Un’accomodante formula popolare suggerisce che ogni regola possa avere le sue eccezioni. Un quasi legittimato e forse, a volte, desiderato. Si potrebbe obiettare che le eccezioni, in realtà, raccontano una storia diversa: la regola, se c’è, è un’altra, oppure di regole ce ne sono molte e i loro ambiti di applicazione si intersecano, o si sovrappongono, in un modo che spesso è difficile districare. Forse, prima di scartare una regola o di accettarla a dispetto delle sue apparenti eccezioni, è consigliabile aspettare e approfondire le indagini.

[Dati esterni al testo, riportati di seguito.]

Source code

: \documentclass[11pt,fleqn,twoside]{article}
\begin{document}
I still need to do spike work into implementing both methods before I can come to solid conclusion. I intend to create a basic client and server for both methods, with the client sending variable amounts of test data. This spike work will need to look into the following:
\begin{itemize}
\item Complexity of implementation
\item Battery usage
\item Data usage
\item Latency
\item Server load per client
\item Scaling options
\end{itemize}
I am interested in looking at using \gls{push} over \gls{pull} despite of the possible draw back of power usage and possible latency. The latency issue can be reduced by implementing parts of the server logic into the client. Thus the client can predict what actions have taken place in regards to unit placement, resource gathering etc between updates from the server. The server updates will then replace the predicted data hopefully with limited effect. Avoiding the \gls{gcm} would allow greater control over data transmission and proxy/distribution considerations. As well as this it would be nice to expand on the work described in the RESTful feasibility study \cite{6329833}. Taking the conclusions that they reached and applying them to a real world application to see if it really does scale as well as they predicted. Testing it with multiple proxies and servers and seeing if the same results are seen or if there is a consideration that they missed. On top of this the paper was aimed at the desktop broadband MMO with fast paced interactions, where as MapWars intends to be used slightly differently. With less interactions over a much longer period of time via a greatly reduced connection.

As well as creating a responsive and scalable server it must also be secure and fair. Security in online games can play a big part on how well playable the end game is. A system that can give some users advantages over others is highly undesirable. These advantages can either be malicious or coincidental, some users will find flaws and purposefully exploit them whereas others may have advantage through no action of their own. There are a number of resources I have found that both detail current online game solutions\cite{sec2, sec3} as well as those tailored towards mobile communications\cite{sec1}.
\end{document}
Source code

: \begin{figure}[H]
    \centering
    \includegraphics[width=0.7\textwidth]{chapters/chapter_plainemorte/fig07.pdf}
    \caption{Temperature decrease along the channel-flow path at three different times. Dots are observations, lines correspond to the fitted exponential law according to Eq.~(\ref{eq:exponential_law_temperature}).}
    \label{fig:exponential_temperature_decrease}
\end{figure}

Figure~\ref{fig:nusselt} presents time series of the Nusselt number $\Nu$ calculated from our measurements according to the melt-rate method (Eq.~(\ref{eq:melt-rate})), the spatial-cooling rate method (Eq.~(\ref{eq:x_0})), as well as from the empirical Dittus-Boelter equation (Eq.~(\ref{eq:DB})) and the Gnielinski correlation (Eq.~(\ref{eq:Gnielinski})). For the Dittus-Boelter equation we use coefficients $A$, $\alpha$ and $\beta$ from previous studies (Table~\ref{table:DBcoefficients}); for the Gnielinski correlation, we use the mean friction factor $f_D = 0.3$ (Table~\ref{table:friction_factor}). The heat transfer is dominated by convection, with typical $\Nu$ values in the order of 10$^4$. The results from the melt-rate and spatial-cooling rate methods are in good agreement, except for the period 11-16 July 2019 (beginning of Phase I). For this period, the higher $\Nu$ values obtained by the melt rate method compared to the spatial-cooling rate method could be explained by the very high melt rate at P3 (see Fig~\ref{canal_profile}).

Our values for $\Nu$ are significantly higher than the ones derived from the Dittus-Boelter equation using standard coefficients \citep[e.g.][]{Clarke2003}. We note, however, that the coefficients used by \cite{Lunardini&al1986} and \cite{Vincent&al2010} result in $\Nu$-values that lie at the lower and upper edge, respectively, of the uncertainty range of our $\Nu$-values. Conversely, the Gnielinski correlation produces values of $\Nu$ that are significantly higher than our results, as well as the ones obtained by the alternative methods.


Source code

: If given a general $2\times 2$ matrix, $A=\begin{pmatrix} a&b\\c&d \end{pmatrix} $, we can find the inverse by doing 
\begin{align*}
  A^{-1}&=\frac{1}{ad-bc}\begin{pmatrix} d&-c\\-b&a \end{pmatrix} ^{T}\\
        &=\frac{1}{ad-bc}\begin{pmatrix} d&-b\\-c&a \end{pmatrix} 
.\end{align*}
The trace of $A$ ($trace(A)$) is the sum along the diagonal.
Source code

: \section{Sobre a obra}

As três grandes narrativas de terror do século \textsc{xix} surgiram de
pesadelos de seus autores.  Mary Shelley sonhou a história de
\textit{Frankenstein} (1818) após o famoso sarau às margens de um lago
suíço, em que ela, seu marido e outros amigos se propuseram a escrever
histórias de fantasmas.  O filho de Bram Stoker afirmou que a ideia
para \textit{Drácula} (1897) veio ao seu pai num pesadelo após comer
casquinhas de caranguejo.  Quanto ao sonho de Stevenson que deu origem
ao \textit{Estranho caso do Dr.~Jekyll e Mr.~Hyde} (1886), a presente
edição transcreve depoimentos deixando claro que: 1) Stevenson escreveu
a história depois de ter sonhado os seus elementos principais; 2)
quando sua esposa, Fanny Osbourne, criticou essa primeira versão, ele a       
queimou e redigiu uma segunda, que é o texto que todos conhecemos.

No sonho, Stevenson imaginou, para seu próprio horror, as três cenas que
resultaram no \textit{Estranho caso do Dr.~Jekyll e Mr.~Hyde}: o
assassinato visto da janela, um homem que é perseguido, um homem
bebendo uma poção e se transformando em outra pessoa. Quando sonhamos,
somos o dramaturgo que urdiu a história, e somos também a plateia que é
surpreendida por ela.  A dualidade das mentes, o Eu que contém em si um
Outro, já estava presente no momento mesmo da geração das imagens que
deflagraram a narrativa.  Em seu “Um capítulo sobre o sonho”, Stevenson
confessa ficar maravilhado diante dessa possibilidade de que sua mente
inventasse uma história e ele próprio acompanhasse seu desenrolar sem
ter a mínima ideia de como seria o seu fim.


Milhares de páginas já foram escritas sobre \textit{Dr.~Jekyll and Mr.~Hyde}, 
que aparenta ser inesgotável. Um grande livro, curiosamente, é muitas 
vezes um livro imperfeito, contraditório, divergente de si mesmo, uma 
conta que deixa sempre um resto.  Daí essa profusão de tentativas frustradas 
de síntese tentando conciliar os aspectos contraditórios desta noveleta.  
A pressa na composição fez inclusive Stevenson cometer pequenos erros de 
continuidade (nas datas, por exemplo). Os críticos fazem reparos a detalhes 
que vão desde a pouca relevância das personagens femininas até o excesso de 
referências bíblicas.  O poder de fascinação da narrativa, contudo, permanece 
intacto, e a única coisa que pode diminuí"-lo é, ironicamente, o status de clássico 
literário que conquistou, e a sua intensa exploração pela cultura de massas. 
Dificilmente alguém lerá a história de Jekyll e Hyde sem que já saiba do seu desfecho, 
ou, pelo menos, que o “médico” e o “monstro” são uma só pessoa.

In una prolusione tenuta all’Università di Cambridge il 23 ottobre 1908, William Bateson, il biologo inglese che nel 1906 aveva dato il nome di ‘genetica’ alla scienza dell’ereditarietà, esortava: «Fate tesoro delle vostre eccezioni! Quando non ce ne sono, il lavoro diventa così noioso che nessuno si preoccupa di portarlo avanti. Tenetele sempre scoperte e in vista. Le eccezioni sono come i mattoni grezzi per un edificio che stiamo costruendo: esse ci dicono che c’è ancora molto da fare e indicano dove bisogna continuare a lavorare».